A子: 「ウケる笑笑!うちは映画のあらすじと解説をネットで見て書いただけだよ」





「えええーーーーーーー!!!」


そんな小癪なマネを初回から行う肝の座り方にも驚くし、ネットの情報量だけで書くなんて。
(こういうやつが就活とか小賢しく成功させるのだろう、私は真面目すぎたのだった。)


A子と私のレポートは同等のレベルとはで言えない。なんせ私はわざわざTSUTAYAで映画を選定し、指が痛くなるほど重要なシーンで再生と停止を繰り返し、図解まで入れていたのである。

ひょっとすると教授は「よく頑張ったで賞」としてお情けの「A」評価をくれたのではないだろうか。


教授の評価の真意・素直な感想は未だにわからない。





ついに「F」評価を喰らう?!レポート課題で最大のピンチ

さて、大学の講義というものは半年単位で授業を組まれる。

当然ながら「レポート・論文作成法」は毎週レポートが課され、最低10回は自分の拙い文章を教授にみっちり1週間読まれることになる。


面白いもので、自分がノリノリで書いた文章ほど酷評をされ、自分が億劫になりながらなんとか書き上げたものが高評価を受けたりする。

今回はそれに関する話だ。


流石に、何週間も講義を受けていると単位取得が難しいと言われる所以がわかってくる。教授は少しクセはあっても、心優しくフィードバックをしてくれる人だった。

恐ろしいのはやはり、課題の量。そして教授のレポートへの評価だった。
教授はいわゆる「楽をしている大学生」が嫌いで、少しでも手抜き・居眠りが見えたら容赦なく叱るし、「F」(落第) をつける。

反対に、よっぽど心が動かされない限りは「S」(優秀)をつけることがなく、私を含む友達たちは「A」か「B」を見せ合うという不毛などんぐりの背比べを繰り返していた。


転機は第7週目の課題だった。
その日の講義は、9・11のアメリカ同時多発テロについてだった。

内容がセンシティブなこともあり、生徒もこれまでと違った態度でクラス前方に投影されているスクリーンをじっと見つめている。

講義の最後に5分弱のショート映画を2本観せられた。
(厳密には1本の映画で、いわゆるショート作品が何本も詰め込まれたオムニバスのようなものだった)

1つは、アフリカ大陸の国だろうか、村の子たちが日干しレンガのようなものをそそくさと運んでいる。
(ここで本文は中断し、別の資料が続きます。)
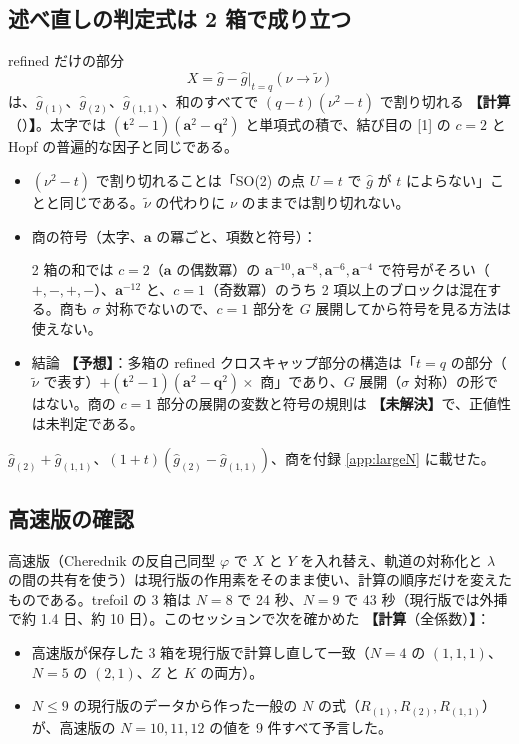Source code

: \documentclass[a4paper,10pt]{ltjsarticle}
\newcommand{\ba}{\bm{a}}
\newcommand{\bq}{\bm{q}}
\newcommand{\bt}{\bm{t}}
\newcommand{\tnu}{\tilde\nu}
\newcommand{\comp}[1]{\textbf{【計算}\if\relax\detokenize{#1}\relax\else（#1）\fi\textbf{】}}
\newcommand{\conj}{\textbf{【予想】}}
\newcommand{\open}{\textbf{【未解決】}}
\begin{document}
\subsection{述べ直しの判定式は 2 箱で成り立つ}
refined だけの部分
\[
X = \hat g - \hat g\big|_{t = q}(\nu \to \tnu)
\]
は、$\hat g_{(1)}$、$\hat g_{(2)}$、$\hat g_{(1,1)}$、和のすべてで $(q - t)(\nu^2 - t)$ で割り切れる \comp{}。太字では $(\bt^2 - 1)(\ba^2 - \bq^2)$ と単項式の積で、結び目の [1] の $c = 2$ と Hopf の普遍的な因子と同じである。
\begin{itemize}
\item $(\nu^2 - t)$ で割り切れることは「SO(2) の点 $U = t$ で $\hat g$ が $t$ によらない」ことと同じである。$\tnu$ の代わりに $\nu$ のままでは割り切れない。
\item 商の符号（太字、$\ba$ の冪ごと、項数と符号）：

2 箱の和では $c = 2$（$\ba$ の偶数冪）の $\ba^{-10}, \ba^{-8}, \ba^{-6}, \ba^{-4}$ で符号がそろい（$+, -, +, -$）、$\ba^{-12}$ と、$c = 1$（奇数冪）のうち 2 項以上のブロックは混在する。商も $\sigma$ 対称でないので、$c = 1$ 部分を $G$ 展開してから符号を見る方法は使えない。
\item 結論 \conj：多箱の refined クロスキャップ部分の構造は「$t = q$ の部分（$\tnu$ で表す）$+ (\bt^2 - 1)(\ba^2 - \bq^2) \times$ 商」であり、$G$ 展開（$\sigma$ 対称）の形ではない。商の $c = 1$ 部分の展開の変数と符号の規則は \open で、正値性は未判定である。
\end{itemize}
$\hat g_{(2)} + \hat g_{(1,1)}$、$(1+t)(\hat g_{(2)} - \hat g_{(1,1)})$、商を付録 \ref{app:largeN} に載せた。

\subsection{高速版の確認}
高速版（Cherednik の反自己同型 $\varphi$ で $X$ と $Y$ を入れ替え、軌道の対称化と $\lambda$ の間の共有を使う）は現行版の作用素をそのまま使い、計算の順序だけを変えたものである。trefoil の 3 箱は $N = 8$ で 24 秒、$N = 9$ で 43 秒（現行版では外挿で約 1.4 日、約 10 日）。このセッションで次を確かめた \comp{全係数}：
\begin{itemize}
\item 高速版が保存した 3 箱を現行版で計算し直して一致（$N = 4$ の $(1,1,1)$、$N = 5$ の $(2,1)$、$Z$ と $K$ の両方）。
\item $N \le 9$ の現行版のデータから作った一般の $N$ の式（$R_{(1)}, R_{(2)}, R_{(1,1)}$）が、高速版の $N = 10, 11, 12$ の値を 9 件すべて予言した。
\end{itemize}
\end{document}
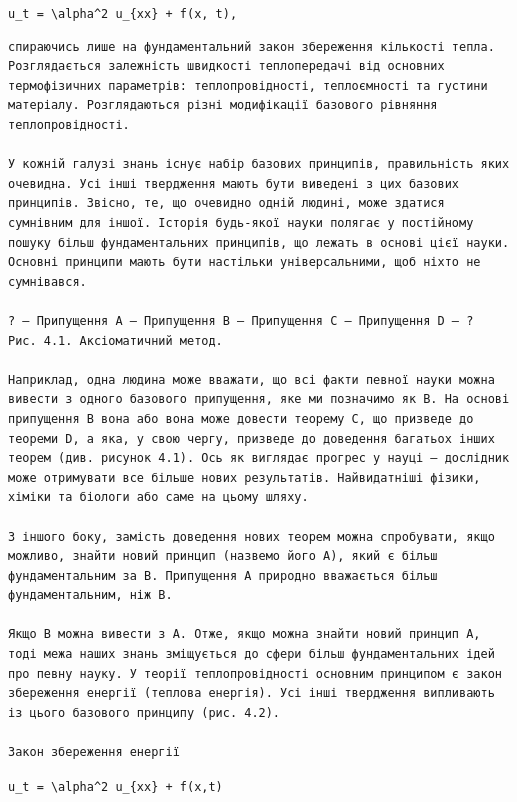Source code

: \documentclass[
  ukrainian,
]{article}
\begin{document}
\texttt{u\_t\ =\ \textbackslash{}alpha\^{}2\ u\_\{xx\}\ +\ f(x,\ t),}

\begin{verbatim}
спираючись лише на фундаментальний закон збереження кількості тепла. Розглядається залежність швидкості теплопередачі від основних термофізичних параметрів: теплопровідності, теплоємності та густини матеріалу. Розглядаються різні модифікації базового рівняння теплопровідності.

У кожній галузі знань існує набір базових принципів, правильність яких очевидна. Усі інші твердження мають бути виведені з цих базових принципів. Звісно, те, що очевидно одній людині, може здатися сумнівним для іншої. Історія будь-якої науки полягає у постійному пошуку більш фундаментальних принципів, що лежать в основі цієї науки. Основні принципи мають бути настільки універсальними, щоб ніхто не сумнівався.

? — Припущення A — Припущення B — Припущення C — Припущення D — ?
Рис. 4.1. Аксіоматичний метод.

Наприклад, одна людина може вважати, що всі факти певної науки можна вивести з одного базового припущення, яке ми позначимо як B. На основі припущення B вона або вона може довести теорему C, що призведе до теореми D, а яка, у свою чергу, призведе до доведення багатьох інших теорем (див. рисунок 4.1). Ось як виглядає прогрес у науці — дослідник може отримувати все більше нових результатів. Найвидатніші фізики, хіміки та біологи або саме на цьому шляху.

З іншого боку, замість доведення нових теорем можна спробувати, якщо можливо, знайти новий принцип (назвемо його A), який є більш фундаментальним за B. Припущення A природно вважається більш фундаментальним, ніж B.

Якщо B можна вивести з A. Отже, якщо можна знайти новий принцип A, тоді межа наших знань зміщується до сфери більш фундаментальних ідей про певну науку. У теорії теплопровідності основним принципом є закон збереження енергії (теплова енергія). Усі інші твердження випливають із цього базового принципу (рис. 4.2).

Закон збереження енергії
\end{verbatim}

\texttt{u\_t\ =\ \textbackslash{}alpha\^{}2\ u\_\{xx\}\ +\ f(x,t)}
\end{document}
どうやら学校の活動のようで、いかにも先生っぽい人が皆を集めて煙突から出る煙を眺めているというもの

もう1つは、NYに在住しているカップルに場面が移る。物静かなアパートメントで朝食をとるカップル。男の方は仕事をしているらしく、玄関で口づけを交わした後、仕事へと出て行った。

家に残っている女の方は家事をしながら窓から見える景色を眺めていた。
どこか悲壮感が漂う表情を浮かべていたと思った直後、地面を揺るがすほどの爆発音が轟く。心配になった女は男へ電話をしようとしたところ、灰を被って石膏のようになった夫が玄関から笑顔で帰ってくるというものだった。


教授: 「はい、今週はこの2本についての感想・考察を書いてください」


その日の夜、バイト終わりに机と向き合いレポートに取り組んだ。

(何も。。。書けん)

誰もが思考停止する瞬間を経験したことがあると思うが、いくら時間をかけても書くべきことが思いつかない。

決して集中力を欠いていた訳ではなく、5分という短い時間で得られる情報が限りなく少ないため、特に何も感じられなかったのだ。


しかもYoutubeに該当の動画がない!
観た時に得た感覚を思い起こして書かなければならないのだ。
(これを読んでいる人に動画を見せられないのが心苦しい)

2つ目の動画はまだわかる、、1つ目の動画は何が言いたいねん!!とシャーペンを投げかけた。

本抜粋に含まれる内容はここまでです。